Réchauffement climatique: des grossesses de plus en plus risquées

Les fortes chaleurs, de plus en plus fréquentes à cause du réchauffement climatique, ne menacent pas que les personnes âgées. Elles augmentent aussi les risques pour les femmes enceintes et leurs bébés, un phénomène de mieux en mieux décrypté par les scientifiques.
"Le changement climatique accroît les risques liés à la grossesse dans le monde entier en raison de la chaleur extrême", résume mercredi le rapport d'une ONG de référence basée aux Etats-Unis, Climate Central, relayé en France par l'association Conséquences.
Ses auteurs ont cherché à mesurer à quel point l'exposition des femmes enceintes à une chaleur excessive avait augmenté à travers le monde depuis les années 2020, et dans quelle mesure cette progression est liée au réchauffement climatique.
Au final, "dans la plupart des pays - 221 -, le changement climatique a au moins doublé le nombre moyen de jours d'extrême chaleur à risque pour la grossesse chaque année", conclut cette analyse.
Et la progression est particulièrement marquée dans des régions où "l'accès aux soins est limité - notamment dans les Caraïbes, ainsi que dans certaines parties d'Amérique centrale et du Sud, les îles du Pacifique, l'Asie du Sud-Est et l'Afrique subsaharienne".
Ce travail a ses limites. Ses auteurs n'ont pas regardé à quel point les femmes enceintes avaient réellement été plus affectées dans les pays concernés, ne se prononçant que sur l'augmentation des températures à risque.

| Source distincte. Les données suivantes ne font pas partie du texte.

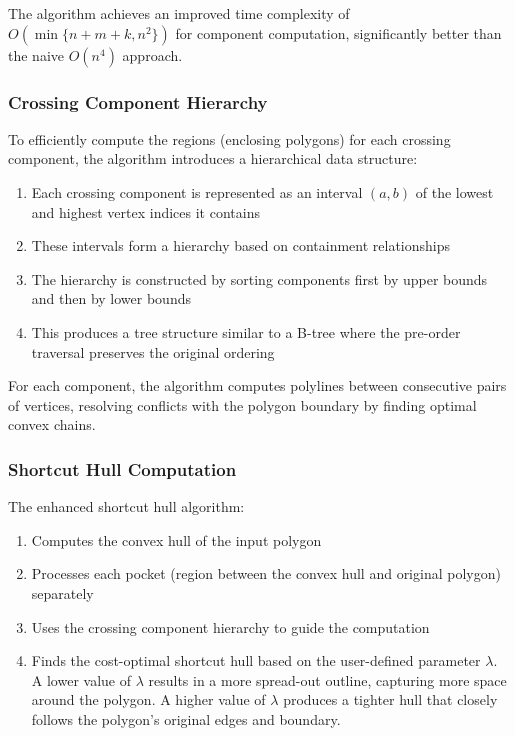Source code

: \documentclass[11pt]{article}
\begin{document}
The algorithm achieves an improved time complexity of $O(\min\{n + m + k, n^2\})$ for component computation, significantly better than the naive $O(n^4)$ approach.

\subsubsection{Crossing Component Hierarchy}

To efficiently compute the regions (enclosing polygons) for each crossing component, the algorithm introduces a hierarchical data structure:
\begin{enumerate}
    \item Each crossing component is represented as an interval $(a, b)$ of the lowest and highest vertex indices it contains
    \item These intervals form a hierarchy based on containment relationships
    \item The hierarchy is constructed by sorting components first by upper bounds and then by lower bounds
    \item This produces a tree structure similar to a B-tree where the pre-order traversal preserves the original ordering
\end{enumerate}

For each component, the algorithm computes polylines between consecutive pairs of vertices, resolving conflicts with the polygon boundary by finding optimal convex chains.

\subsubsection{Shortcut Hull Computation}

The enhanced shortcut hull algorithm:
\begin{enumerate}
    \item Computes the convex hull of the input polygon
    \item Processes each pocket (region between the convex hull and original polygon) separately
    \item Uses the crossing component hierarchy to guide the computation
\item Finds the cost-optimal shortcut hull based on the user-defined parameter $\lambda$. A lower value of $\lambda$ results in a more spread-out outline, capturing more space around the polygon. A higher value of $\lambda$ produces a tighter hull that closely follows the polygon's original edges and boundary.

\end{enumerate}
\end{document}
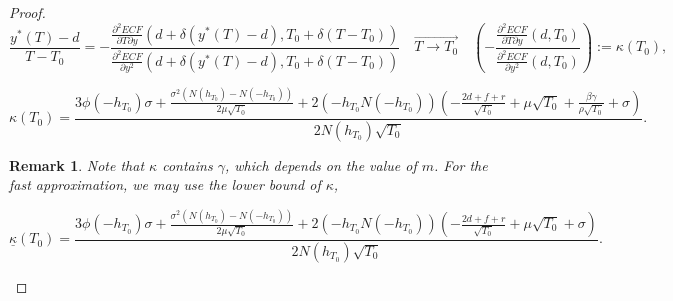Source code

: \documentclass[11pt]{article}
\theoremstyle{plain}
\numberwithin{equation}{section}
\newtheorem{remk}{Remark}
\begin{document}
{\begin{proof}
{$$
\frac{y^*(T)-d}{T-T_0}=- \frac{\frac{\partial^2 ECF}{\partial T \partial y } (d+\delta (y^* (T)-d), T_0 + \delta (T-T_0) )}{\frac{\partial^2 ECF}{\partial y^2 } (d+\delta (y^* (T)-d), T_0 + \delta (T-T_0) )} \quad \overrightarrow{T\to T_0} \quad \left(- \frac{\frac{\partial^2 ECF}{\partial T \partial y } (d, T_0 )}{\frac{\partial^2 ECF}{\partial y^2 } (d, T_0 )} \right):=\kappa(T_0),
$$
%
%



\begin{equation}\label{kappa}
\kappa({T_0})= \frac{{3 \phi(-h_{T_0})}\sigma  + \frac{ \sigma^2(N(h_{T_0}) - N(-h_{T_0})) }{2\mu\sqrt{T_0}}+{2 (-h_{T_0} N(-h_{T_0}))} \left(
	-\frac{2d+f+r}{\sqrt{T_0}}+\mu \sqrt{T_0}+\frac{\beta\gamma}{\rho\sqrt{T_0}}	
	+ \sigma \right)}{{2 N(h_{T_0})\sqrt{T_0} }
}.
\end{equation}


}
\begin{remk}
	
	Note that  $\kappa$ contains $\gamma$, which depends on the value of $m$. For the fast approximation, we may use the lower bound of $\kappa$, 
	
	\begin{equation}\label{kappa.lb}\nonumber
	\underline{\kappa}({T_0})= \frac{{3 \phi(-h_{T_0})}\sigma  + \frac{ \sigma^2(N(h_{T_0}) - N(-h_{T_0})) }{2\mu\sqrt{T_0}}+{2 (-h_{T_0} N(-h_{T_0}))} \left(
		-\frac{2d+f+r}{\sqrt{T_0}}+\mu \sqrt{T_0}	
		+ \sigma \right)}{{2 N(h_{T_0})\sqrt{T_0} }
	}.
	\end{equation}
	
\end{remk}


\end{proof}}
\end{document}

Il fournit avant tout "des preuves claires de l'augmentation des risques liées à l'exposition aux chaleurs extrêmes", juge auprès de l'AFP la chercheuse Ana Bonell, de la London School of Hygiene and Tropical Medicine, soulignant que ses conclusions pourraient autant s'appliquer aux personnes âgées.
Mais, en se concentrant sur les femmes enceintes, ce rapport met en avant des risques relativement peu évoqués par les médias et les autorités sanitaires, par contraste avec les dangers chez les plus âgés.
Or les risques de la chaleur - et par extension du réchauffement climatique - pour la grossesse sont de mieux en mieux documentés, même si l'on se pose encore beaucoup de questions sur les mécanismes physiologiques qui les expliquent.
"Il y a beaucoup de travaux récents dans ce domaine", souligne Mme Bonell, qui a notamment montré, en Gambie, les effets négatifs de la chaleur extrême sur le développement du foetus et du nourrisson.
- Manque d'information -
Une étude plus large, publiée en 2024 dans la revue Nature Medicine, donne une idée générale de l'état des connaissances: les fortes températures accroissent de multiples risques, qui vont des naissances prématurées au décès du nouveau-né en passant par des malformations congénitales.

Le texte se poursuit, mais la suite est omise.